(Saved data entries)
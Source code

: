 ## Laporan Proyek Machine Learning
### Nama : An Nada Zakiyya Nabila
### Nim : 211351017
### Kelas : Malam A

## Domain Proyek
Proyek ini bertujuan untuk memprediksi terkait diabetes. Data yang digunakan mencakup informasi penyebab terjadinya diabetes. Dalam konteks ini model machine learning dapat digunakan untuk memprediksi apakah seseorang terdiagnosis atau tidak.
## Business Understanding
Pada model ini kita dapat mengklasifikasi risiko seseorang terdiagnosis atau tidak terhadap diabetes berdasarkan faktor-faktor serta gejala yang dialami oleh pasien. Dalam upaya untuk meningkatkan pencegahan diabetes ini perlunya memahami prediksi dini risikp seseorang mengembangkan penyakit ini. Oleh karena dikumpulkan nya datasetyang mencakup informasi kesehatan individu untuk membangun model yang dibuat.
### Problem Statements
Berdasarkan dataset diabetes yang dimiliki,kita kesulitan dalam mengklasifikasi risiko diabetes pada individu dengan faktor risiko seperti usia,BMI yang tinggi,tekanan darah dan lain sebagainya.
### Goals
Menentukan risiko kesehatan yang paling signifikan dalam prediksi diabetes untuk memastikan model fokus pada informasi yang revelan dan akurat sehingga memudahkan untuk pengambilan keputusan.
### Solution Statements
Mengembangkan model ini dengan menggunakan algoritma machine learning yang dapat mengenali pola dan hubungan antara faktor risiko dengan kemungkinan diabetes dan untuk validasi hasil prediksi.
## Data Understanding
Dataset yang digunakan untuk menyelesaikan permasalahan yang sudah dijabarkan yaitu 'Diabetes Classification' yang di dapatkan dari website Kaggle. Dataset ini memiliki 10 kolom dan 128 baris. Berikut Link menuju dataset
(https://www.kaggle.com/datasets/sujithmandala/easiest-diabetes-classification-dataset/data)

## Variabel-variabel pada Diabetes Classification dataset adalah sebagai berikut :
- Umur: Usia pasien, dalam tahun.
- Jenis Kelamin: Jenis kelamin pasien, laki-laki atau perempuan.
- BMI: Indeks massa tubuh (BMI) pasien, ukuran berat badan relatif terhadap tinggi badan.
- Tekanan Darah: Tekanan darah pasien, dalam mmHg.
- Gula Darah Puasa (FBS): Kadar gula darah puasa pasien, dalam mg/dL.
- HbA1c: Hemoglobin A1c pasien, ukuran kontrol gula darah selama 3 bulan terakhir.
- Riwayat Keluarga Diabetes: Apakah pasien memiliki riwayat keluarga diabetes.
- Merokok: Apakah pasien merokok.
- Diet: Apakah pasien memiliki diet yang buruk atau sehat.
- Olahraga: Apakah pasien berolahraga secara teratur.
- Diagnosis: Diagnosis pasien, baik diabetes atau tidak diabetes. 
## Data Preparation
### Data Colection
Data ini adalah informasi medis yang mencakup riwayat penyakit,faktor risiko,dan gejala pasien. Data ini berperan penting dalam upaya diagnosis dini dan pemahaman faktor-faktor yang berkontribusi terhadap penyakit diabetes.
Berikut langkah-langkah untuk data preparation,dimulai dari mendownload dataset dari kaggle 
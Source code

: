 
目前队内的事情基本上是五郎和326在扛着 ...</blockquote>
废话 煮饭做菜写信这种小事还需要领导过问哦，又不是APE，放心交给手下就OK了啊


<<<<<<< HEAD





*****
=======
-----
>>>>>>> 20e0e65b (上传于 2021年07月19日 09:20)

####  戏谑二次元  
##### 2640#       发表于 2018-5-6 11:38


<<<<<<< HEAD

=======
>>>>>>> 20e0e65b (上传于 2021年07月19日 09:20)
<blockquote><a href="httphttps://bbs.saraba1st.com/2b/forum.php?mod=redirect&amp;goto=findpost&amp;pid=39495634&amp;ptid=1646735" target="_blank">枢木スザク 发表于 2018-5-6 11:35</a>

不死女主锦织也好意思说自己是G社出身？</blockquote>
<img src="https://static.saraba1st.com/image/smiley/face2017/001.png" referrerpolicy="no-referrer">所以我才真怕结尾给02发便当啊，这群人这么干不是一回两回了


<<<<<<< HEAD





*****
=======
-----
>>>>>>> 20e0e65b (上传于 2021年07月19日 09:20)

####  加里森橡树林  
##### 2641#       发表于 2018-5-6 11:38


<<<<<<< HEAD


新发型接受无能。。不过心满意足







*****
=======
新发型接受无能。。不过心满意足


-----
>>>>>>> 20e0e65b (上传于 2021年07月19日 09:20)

▸ WORK REQUIRED
Go through the records from the first line and copy each one exactly, ending after the line that contains "### Problem Statements". Give nothing else.

▸ RESULT BELOW
Source code

: ## Laporan Proyek Machine Learning
### Nama : An Nada Zakiyya Nabila
### Nim : 211351017
### Kelas : Malam A

## Domain Proyek
Proyek ini bertujuan untuk memprediksi terkait diabetes. Data yang digunakan mencakup informasi penyebab terjadinya diabetes. Dalam konteks ini model machine learning dapat digunakan untuk memprediksi apakah seseorang terdiagnosis atau tidak.
## Business Understanding
Pada model ini kita dapat mengklasifikasi risiko seseorang terdiagnosis atau tidak terhadap diabetes berdasarkan faktor-faktor serta gejala yang dialami oleh pasien. Dalam upaya untuk meningkatkan pencegahan diabetes ini perlunya memahami prediksi dini risikp seseorang mengembangkan penyakit ini. Oleh karena dikumpulkan nya datasetyang mencakup informasi kesehatan individu untuk membangun model yang dibuat.
### Problem Statements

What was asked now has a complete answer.